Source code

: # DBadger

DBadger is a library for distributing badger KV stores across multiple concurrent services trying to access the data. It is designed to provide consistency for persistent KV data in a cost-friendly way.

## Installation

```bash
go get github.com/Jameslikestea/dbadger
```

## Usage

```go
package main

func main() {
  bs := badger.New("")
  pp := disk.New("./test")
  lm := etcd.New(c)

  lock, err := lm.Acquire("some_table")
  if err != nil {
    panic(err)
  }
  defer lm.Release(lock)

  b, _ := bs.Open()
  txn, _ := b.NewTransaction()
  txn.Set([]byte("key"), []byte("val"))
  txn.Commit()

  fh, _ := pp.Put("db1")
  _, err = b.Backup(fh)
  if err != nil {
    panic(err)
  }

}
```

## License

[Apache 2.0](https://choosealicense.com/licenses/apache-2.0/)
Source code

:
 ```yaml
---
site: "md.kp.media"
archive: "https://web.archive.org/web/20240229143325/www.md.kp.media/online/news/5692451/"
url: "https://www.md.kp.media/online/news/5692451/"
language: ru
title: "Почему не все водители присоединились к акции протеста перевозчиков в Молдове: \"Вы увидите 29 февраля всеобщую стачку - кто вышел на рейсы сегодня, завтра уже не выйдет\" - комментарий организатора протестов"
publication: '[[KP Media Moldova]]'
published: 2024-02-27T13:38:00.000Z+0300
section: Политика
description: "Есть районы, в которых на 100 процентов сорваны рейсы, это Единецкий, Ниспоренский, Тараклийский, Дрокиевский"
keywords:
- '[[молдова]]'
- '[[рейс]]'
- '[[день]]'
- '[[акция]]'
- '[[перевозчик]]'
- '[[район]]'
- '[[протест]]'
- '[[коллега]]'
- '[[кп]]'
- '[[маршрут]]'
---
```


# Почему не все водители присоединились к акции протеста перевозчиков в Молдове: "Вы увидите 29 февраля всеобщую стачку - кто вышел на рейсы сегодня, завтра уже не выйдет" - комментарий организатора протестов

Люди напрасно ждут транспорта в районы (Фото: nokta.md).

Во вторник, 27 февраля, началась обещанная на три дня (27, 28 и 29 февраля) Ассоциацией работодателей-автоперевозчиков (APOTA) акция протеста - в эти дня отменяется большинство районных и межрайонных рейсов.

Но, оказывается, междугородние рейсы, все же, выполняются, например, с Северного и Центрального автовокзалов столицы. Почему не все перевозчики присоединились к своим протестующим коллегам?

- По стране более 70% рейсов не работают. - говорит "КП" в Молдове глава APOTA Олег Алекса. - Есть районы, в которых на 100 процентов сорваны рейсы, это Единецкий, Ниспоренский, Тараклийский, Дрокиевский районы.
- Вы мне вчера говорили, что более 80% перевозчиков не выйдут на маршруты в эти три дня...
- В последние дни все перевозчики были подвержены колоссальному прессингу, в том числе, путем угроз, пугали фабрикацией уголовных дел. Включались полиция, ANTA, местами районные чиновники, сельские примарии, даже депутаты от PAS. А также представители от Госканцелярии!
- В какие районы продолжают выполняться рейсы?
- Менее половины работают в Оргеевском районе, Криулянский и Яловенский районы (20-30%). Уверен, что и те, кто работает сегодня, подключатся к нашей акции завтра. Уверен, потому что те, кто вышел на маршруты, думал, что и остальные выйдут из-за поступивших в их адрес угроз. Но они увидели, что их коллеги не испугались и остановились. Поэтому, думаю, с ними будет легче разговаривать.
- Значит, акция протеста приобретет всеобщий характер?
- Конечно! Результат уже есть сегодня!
______________________________
TASK BRIEF
Within the listing above, count the lines that contain the string "маршруты". Give only the number.

RESULT OF THE EXERCISE
2